The word יְהוִה, YHWH Yâhovah /yeh·ho·vaw is the very name of God spoken of in Exodus 3:14-15 where God reveals it to Moses as “I AM.” It occurs 6517 times in the Old Testament and in every instance, it is the name of God. But, the word אָדֹון, aw-done/adonai, occurs 334 times in the Old Testament and is translated, depending on the context, as master and lord. But, this ‘lord’ is not the same as ‘LORD” used in the English in Scripture. whenever the all caps form of LORD occurs, it means God’s name YHWH. Whenever the lower case form of the English word occurs, it means lord or master and can apply to people.
In the New Testament
Matthew 22:44, “THE LORD SAID TO MY LORD, ‘SIT AT MY RIGHT HAND, UNTIL I PUT YOUR ENEMIES BENEATH YOUR FEET” ’?” See also Mark 12:36; Luke 20:42-43
Acts 2:34-35, “For it was not David who ascended into heaven, but he himself says: ‘THE LORD SAID TO MY LORD, “SIT AT MY RIGHT HAND,” 35 UNTIL I MAKE YOUR ENEMIES A FOOTSTOOL FOR YOUR FEET.”
Hebrews 1:13, “But to which of the angels has He ever said, “SIT AT MY RIGHT HAND, UNTIL I MAKE YOUR ENEMIES A FOOTSTOOL FOR YOUR FEET”?”
Hebrews 10:12–13, “but He, having offered one sacrifice for sins for all time, SAT DOWN AT THE RIGHT HAND OF GOD, 13 waiting from that time onward UNTIL HIS ENEMIES BE MADE A FOOTSTOOL FOR HIS FEET.”
Since it is quoted in the New Testament so many times, Psalm 110:1 is obviously prophetic as a reference to Jesus.
What does it mean?
Psalm 110:1 is a prophecy concerning the exaltation of Christ to his throne and his kingdom where all enemies will be under his subjection. the Jews understood this to be a prophetic utterance where the second word ‘lord’ adone/adonai, was a reference to the Messiah.

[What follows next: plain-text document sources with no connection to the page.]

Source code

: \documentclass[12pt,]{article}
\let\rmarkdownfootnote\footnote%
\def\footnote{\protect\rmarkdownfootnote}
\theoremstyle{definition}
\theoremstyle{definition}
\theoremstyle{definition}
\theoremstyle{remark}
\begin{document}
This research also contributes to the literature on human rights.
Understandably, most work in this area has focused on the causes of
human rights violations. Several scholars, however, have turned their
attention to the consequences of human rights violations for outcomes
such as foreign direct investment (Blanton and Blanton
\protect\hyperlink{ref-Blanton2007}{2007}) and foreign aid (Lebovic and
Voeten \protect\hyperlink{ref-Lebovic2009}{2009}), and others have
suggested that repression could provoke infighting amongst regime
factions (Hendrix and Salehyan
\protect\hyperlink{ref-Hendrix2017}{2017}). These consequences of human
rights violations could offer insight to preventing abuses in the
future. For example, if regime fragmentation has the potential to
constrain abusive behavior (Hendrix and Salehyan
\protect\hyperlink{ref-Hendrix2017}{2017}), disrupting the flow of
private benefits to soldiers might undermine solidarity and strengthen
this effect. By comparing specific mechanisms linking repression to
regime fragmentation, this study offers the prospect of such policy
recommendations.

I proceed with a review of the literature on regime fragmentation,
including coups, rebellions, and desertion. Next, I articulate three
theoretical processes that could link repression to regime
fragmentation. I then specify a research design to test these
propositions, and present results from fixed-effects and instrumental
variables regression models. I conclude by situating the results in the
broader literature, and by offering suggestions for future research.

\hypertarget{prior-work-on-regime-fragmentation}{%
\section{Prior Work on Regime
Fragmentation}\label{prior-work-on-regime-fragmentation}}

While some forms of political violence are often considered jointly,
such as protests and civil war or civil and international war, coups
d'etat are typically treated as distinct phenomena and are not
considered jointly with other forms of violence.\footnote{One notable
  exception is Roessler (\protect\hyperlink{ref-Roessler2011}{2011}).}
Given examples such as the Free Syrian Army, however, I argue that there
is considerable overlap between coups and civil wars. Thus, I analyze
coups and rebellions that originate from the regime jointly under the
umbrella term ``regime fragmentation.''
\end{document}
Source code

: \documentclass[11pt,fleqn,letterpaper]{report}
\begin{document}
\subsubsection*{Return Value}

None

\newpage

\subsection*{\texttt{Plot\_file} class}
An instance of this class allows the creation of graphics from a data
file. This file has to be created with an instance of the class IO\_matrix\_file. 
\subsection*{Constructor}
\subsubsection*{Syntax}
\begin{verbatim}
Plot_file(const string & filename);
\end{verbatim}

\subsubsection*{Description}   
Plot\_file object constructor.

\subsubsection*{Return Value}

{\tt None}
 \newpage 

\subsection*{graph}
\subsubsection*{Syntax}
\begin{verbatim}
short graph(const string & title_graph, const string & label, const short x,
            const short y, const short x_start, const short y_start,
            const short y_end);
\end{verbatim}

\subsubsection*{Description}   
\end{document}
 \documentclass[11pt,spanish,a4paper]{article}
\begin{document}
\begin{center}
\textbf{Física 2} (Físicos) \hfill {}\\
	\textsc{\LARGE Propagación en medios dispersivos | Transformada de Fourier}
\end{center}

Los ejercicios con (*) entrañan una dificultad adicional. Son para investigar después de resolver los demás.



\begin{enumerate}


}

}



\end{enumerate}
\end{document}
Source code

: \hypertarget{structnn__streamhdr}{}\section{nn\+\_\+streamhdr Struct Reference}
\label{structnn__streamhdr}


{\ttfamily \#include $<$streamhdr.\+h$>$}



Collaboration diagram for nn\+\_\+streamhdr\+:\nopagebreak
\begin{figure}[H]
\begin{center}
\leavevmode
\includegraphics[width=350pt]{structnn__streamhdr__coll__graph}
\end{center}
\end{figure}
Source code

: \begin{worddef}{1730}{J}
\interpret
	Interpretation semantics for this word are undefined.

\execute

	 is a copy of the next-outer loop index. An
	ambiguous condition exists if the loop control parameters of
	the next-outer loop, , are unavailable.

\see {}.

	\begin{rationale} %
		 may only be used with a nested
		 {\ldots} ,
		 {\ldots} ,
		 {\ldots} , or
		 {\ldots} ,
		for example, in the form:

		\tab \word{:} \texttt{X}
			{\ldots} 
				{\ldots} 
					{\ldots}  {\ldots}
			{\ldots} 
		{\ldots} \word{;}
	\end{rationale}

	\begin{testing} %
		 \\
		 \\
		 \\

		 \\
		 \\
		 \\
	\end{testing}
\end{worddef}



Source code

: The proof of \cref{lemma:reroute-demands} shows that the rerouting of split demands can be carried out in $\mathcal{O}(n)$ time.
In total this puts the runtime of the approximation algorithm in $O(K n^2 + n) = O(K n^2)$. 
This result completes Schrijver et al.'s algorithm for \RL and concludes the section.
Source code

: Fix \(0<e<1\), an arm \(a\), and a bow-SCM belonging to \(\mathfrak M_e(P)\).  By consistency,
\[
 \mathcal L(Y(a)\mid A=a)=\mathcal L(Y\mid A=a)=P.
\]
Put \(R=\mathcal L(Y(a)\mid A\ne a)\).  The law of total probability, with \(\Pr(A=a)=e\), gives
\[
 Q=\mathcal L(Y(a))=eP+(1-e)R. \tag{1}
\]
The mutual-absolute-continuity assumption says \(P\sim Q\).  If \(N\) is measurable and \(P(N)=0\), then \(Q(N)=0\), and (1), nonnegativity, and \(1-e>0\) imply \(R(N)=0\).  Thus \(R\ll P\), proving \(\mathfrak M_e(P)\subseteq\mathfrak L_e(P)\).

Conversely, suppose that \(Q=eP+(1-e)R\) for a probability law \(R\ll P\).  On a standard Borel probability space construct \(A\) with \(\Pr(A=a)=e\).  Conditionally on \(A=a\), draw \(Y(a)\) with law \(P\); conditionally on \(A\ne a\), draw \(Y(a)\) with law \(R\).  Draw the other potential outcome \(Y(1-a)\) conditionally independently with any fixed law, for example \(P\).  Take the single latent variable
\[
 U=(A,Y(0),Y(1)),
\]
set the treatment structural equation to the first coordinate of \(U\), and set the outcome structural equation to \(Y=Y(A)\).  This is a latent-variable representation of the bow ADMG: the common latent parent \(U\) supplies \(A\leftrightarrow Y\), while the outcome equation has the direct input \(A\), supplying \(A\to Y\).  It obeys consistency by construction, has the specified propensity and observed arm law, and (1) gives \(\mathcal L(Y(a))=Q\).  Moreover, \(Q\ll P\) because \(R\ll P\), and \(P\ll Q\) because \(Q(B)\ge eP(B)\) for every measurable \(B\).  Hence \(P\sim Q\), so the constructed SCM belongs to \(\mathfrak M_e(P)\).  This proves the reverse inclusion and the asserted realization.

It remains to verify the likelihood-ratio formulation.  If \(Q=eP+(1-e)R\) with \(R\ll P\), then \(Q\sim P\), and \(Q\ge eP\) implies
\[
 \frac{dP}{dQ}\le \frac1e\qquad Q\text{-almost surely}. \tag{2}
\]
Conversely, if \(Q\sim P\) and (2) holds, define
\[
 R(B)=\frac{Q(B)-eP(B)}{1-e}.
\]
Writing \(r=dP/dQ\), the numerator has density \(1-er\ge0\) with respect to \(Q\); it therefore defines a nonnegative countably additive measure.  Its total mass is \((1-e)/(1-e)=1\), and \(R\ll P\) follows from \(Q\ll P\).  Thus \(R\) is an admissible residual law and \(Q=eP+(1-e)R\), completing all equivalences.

The first reference, LORD, is the name of God. So, God Himself was speaking to the ‘lord’ who is the Messiah.
Sit at my right hand
To sit at someone’s right hand was a designation of honor and power (1 Kings 2:19; Psalm 45:9; Mark 14:62; Luke 22:69; Eph. 1:20) as well as safety (Psalm 16:8; Psalm 17:7; Isaiah 41:10; Acts 2:25). But, ‘right hand’ can also just mean the right hand (Matthew 27:29; Luke 6:6; Rev. 1:17) as compared to the left hand or the right side of a boat (John 21:6) It is interesting to note that Jesus says if your right-hand causes you to sin, cut it off (Matthew 5:30). His admonition against sin is strong because it references the right hand which is the Jewish representation of power, authority, and safety.
Why did Jesus quote Psalm 110:1
Described understood that the Christ was to be the son of David (Matt. 22:42). Of course they meant one of David’s descendants. So He asks them how is it possible for David to call the Messiah Lord if the Messiah is the son of David? The question is critical because, in that culture, Fathers did not call their sons lord. If anything, the son would call the father Lord as a sign of respect. So, Jesus is asking the scribes how then does Psalm 110:1 makes sense?
So, Jesus is drawing attention to his own deity because in Psalm 110:1, He is saying that Yahweh said to my Lord, ‘adonai’, sit at my right hand. But, that would mean the Messiah is to have power and authority sitting at the right hand of God himself. Therefore, David would rightfully call him ‘lord.’
Therefore, Jesus is pointing to himself showing how he has a great position of authority next to God the father and how he is greater than the ancient King David.
This, of course, would silence the Jews.